-- Opening Marker --
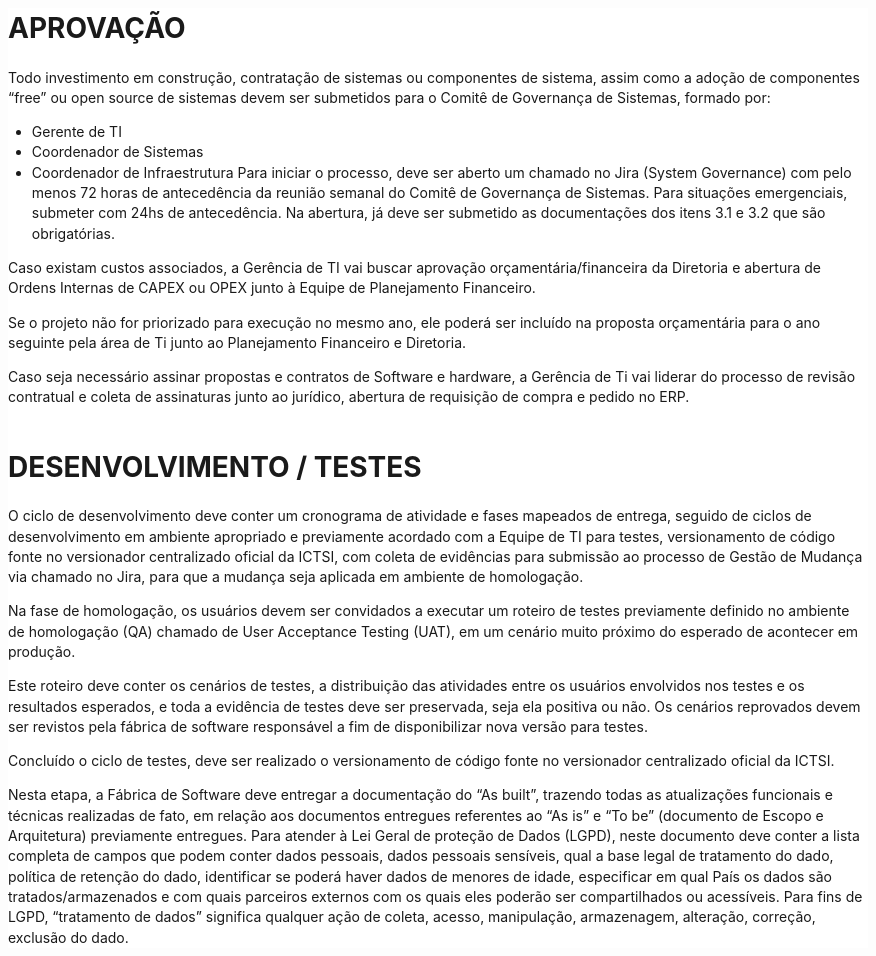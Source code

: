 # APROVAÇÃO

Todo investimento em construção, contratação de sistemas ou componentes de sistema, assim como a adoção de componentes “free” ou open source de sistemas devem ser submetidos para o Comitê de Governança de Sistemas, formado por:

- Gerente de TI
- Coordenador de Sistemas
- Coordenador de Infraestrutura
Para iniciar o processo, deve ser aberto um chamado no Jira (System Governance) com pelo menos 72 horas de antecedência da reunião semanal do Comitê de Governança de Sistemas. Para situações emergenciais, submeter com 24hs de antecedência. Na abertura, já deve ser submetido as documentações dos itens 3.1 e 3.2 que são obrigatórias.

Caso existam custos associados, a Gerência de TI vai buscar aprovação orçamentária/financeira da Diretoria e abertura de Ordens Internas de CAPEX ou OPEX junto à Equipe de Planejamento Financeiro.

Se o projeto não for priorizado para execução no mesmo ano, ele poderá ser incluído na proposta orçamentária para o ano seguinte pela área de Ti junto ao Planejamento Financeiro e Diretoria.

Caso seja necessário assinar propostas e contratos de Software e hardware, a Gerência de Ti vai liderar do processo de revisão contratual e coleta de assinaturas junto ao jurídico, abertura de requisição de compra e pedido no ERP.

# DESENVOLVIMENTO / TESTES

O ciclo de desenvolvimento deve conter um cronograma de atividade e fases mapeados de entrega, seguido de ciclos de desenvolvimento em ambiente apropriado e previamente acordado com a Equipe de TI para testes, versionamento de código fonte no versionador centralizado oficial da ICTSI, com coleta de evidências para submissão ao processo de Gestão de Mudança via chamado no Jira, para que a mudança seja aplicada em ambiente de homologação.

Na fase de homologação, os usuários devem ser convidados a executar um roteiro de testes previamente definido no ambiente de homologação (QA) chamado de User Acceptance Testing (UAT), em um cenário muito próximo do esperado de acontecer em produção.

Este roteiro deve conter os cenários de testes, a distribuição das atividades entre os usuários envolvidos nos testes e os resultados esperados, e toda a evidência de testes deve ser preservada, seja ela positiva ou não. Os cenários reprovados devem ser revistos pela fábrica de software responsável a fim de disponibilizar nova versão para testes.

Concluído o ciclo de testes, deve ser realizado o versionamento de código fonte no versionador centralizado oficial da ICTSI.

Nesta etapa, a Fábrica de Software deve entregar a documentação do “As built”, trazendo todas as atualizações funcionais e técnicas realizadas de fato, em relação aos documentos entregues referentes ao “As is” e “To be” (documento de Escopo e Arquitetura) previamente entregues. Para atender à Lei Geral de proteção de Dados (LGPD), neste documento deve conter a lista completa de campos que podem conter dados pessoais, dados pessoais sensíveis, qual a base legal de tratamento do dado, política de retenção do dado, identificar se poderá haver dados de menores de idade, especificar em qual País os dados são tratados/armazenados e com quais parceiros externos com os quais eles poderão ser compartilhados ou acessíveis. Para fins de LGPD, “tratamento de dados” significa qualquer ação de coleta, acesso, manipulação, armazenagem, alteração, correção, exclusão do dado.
-- Closing Marker --
-- Opening Marker --
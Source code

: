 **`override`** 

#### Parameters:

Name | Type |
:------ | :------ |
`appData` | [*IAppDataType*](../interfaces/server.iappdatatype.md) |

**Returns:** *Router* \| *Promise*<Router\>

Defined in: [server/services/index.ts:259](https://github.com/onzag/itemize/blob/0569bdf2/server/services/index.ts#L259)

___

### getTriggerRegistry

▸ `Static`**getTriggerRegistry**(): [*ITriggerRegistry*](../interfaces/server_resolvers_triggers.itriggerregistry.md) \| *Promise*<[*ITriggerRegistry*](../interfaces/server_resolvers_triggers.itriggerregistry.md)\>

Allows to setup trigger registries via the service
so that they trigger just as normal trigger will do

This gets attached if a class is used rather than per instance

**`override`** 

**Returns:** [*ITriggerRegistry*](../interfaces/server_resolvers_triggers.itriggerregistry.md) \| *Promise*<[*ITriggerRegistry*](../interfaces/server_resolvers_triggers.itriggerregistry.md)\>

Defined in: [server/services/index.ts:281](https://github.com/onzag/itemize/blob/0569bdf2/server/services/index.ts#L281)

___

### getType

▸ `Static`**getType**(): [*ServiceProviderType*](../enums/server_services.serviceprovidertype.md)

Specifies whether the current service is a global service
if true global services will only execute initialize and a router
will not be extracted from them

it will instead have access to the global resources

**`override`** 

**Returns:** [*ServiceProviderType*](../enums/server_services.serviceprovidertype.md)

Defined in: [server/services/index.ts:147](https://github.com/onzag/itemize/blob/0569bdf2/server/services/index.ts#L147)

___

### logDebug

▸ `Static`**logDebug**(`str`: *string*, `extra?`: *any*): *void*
-- Closing Marker --
→ **What is being asked**
Look above for the line that contains "Todo investimento em". Starting there, transcribe every line exactly until you have copied the line that contains "# DESENVOLVIMENTO / TESTES".

→ **Your solution**
Todo investimento em construção, contratação de sistemas ou componentes de sistema, assim como a adoção de componentes “free” ou open source de sistemas devem ser submetidos para o Comitê de Governança de Sistemas, formado por:

- Gerente de TI
- Coordenador de Sistemas
- Coordenador de Infraestrutura
Para iniciar o processo, deve ser aberto um chamado no Jira (System Governance) com pelo menos 72 horas de antecedência da reunião semanal do Comitê de Governança de Sistemas. Para situações emergenciais, submeter com 24hs de antecedência. Na abertura, já deve ser submetido as documentações dos itens 3.1 e 3.2 que são obrigatórias.

Caso existam custos associados, a Gerência de TI vai buscar aprovação orçamentária/financeira da Diretoria e abertura de Ordens Internas de CAPEX ou OPEX junto à Equipe de Planejamento Financeiro.

Se o projeto não for priorizado para execução no mesmo ano, ele poderá ser incluído na proposta orçamentária para o ano seguinte pela área de Ti junto ao Planejamento Financeiro e Diretoria.

Caso seja necessário assinar propostas e contratos de Software e hardware, a Gerência de Ti vai liderar do processo de revisão contratual e coleta de assinaturas junto ao jurídico, abertura de requisição de compra e pedido no ERP.

# DESENVOLVIMENTO / TESTES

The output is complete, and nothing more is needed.